Exercise → In the entries below, find the line with "use notations with" and the line with "The first known". Return those two lines and all lines between them, exactly.

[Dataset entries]
━━━━━━━━━━━━━━━━━━━━
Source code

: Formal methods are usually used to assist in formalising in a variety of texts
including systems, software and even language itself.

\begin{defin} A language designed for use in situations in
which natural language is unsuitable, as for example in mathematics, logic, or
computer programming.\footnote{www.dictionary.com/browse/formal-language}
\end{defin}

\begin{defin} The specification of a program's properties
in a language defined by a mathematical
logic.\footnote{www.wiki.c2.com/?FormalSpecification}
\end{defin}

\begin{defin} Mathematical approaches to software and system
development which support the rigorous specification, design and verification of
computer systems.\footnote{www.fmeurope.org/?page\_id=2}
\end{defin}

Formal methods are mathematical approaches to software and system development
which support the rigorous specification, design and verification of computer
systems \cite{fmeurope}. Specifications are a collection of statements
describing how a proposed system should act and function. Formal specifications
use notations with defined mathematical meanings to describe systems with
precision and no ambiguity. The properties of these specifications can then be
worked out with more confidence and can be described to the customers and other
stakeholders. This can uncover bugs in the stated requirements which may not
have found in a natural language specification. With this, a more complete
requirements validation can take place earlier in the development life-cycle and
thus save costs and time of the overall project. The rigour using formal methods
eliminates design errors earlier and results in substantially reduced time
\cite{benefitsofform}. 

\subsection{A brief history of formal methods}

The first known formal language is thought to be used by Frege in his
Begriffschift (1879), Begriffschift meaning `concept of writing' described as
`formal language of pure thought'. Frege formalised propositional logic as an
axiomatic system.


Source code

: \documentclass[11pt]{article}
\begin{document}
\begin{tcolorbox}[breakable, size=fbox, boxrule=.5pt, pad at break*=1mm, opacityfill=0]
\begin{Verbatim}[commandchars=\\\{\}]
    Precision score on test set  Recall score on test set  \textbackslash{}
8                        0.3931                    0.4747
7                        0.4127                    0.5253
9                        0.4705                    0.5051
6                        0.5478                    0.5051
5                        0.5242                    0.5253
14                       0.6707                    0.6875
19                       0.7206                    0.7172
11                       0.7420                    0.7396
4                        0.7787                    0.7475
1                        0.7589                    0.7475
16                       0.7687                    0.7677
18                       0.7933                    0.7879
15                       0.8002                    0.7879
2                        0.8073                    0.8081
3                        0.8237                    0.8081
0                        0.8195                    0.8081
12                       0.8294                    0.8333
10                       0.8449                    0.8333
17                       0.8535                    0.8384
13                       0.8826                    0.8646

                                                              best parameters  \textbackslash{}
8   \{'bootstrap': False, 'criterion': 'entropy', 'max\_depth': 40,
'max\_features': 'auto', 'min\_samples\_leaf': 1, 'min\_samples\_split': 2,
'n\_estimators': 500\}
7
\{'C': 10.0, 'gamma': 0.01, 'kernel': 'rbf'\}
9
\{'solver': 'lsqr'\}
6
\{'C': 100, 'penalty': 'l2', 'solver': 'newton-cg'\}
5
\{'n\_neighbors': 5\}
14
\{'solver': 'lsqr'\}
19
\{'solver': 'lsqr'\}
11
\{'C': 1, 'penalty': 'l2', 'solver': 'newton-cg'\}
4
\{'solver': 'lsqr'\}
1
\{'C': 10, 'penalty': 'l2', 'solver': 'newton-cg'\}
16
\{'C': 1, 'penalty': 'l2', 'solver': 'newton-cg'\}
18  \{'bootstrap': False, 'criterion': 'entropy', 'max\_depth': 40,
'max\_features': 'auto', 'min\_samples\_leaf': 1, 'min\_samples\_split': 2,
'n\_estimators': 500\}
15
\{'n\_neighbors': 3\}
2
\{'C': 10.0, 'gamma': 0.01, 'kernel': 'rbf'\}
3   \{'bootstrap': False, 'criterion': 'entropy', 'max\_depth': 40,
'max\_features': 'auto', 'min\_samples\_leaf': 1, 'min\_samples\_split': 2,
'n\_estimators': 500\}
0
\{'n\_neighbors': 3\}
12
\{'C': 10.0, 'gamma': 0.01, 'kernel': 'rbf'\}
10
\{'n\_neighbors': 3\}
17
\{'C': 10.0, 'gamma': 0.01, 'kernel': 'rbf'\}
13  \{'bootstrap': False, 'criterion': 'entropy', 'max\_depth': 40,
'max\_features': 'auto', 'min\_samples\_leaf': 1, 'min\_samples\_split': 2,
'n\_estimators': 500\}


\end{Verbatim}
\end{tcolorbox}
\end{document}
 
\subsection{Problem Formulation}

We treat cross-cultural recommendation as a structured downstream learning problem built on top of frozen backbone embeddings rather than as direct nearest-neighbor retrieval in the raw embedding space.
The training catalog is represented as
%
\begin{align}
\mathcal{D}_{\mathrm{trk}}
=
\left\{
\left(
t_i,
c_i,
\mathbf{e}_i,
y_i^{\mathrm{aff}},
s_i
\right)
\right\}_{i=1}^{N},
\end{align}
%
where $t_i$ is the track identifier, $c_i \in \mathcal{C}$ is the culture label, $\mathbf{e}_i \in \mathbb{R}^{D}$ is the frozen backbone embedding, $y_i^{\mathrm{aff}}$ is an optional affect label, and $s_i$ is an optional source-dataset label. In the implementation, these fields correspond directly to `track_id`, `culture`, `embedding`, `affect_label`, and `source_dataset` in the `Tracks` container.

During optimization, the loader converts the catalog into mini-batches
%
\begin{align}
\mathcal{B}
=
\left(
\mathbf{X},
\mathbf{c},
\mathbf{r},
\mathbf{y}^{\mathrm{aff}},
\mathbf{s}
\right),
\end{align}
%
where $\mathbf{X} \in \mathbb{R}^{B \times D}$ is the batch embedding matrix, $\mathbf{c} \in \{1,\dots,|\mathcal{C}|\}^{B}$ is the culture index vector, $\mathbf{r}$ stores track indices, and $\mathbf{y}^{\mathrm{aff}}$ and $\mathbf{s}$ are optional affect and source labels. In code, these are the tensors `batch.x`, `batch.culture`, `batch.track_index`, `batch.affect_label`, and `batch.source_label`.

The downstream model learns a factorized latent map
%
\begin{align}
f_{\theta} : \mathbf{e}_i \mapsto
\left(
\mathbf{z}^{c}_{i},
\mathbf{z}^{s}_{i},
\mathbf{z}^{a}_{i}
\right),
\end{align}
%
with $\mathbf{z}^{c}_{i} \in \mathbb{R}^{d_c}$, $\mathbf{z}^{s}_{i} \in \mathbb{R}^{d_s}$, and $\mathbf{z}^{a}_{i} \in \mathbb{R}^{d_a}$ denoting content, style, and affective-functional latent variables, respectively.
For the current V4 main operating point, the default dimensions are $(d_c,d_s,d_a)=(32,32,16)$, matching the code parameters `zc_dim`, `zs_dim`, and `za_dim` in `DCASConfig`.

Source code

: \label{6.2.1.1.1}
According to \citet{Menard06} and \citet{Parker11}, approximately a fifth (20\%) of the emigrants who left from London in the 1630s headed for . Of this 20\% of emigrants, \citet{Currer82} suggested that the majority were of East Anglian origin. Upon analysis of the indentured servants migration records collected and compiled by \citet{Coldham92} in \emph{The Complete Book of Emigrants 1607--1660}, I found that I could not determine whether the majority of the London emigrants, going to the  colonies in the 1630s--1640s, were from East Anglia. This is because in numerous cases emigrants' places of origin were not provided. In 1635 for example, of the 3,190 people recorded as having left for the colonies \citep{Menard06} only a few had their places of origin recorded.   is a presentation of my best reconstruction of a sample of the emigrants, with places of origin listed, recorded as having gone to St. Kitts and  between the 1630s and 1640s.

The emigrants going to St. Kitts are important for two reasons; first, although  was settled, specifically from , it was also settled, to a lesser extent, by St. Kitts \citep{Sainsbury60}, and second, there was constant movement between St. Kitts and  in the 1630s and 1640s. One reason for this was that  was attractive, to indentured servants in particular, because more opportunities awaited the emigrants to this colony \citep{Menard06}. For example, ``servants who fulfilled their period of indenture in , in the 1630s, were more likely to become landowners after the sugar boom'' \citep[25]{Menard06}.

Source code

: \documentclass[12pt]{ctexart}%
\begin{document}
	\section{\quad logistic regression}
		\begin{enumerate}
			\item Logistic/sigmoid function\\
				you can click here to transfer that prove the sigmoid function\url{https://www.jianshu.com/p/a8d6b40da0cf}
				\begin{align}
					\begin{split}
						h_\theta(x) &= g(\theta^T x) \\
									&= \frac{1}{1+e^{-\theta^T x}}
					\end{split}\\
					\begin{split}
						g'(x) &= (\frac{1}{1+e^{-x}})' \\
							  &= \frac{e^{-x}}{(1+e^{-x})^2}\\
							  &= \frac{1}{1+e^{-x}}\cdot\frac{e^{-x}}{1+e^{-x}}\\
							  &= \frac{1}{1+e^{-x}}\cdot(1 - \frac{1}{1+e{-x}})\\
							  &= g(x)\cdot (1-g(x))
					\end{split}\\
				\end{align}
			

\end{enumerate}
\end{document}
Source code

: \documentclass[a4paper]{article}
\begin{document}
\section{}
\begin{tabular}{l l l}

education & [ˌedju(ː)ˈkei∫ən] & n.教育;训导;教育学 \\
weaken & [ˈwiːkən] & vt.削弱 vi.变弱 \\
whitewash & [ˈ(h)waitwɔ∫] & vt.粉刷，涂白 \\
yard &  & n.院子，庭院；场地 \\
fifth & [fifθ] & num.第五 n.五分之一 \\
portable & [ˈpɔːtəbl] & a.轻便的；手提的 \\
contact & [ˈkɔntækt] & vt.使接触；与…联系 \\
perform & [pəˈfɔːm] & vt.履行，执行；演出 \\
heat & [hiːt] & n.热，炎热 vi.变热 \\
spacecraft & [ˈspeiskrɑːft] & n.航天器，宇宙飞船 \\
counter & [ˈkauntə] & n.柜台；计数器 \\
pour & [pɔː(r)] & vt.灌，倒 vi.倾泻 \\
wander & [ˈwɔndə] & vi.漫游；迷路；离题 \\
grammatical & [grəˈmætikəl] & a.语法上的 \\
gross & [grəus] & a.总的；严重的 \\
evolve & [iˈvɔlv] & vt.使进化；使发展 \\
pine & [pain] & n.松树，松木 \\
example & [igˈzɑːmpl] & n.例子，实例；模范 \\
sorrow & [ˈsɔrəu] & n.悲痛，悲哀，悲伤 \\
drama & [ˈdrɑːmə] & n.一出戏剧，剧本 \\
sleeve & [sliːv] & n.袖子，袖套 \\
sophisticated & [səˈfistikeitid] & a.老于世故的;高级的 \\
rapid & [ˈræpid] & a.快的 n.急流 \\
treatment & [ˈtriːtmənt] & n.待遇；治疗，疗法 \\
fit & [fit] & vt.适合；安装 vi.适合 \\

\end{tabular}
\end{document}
━━━━━━━━━━━━━━━━━━━━
Written solution →
use notations with defined mathematical meanings to describe systems with
precision and no ambiguity. The properties of these specifications can then be
worked out with more confidence and can be described to the customers and other
stakeholders. This can uncover bugs in the stated requirements which may not
have found in a natural language specification. With this, a more complete
requirements validation can take place earlier in the development life-cycle and
thus save costs and time of the overall project. The rigour using formal methods
eliminates design errors earlier and results in substantially reduced time
\cite{benefitsofform}. 

\subsection{A brief history of formal methods}

The first known formal language is thought to be used by Frege in his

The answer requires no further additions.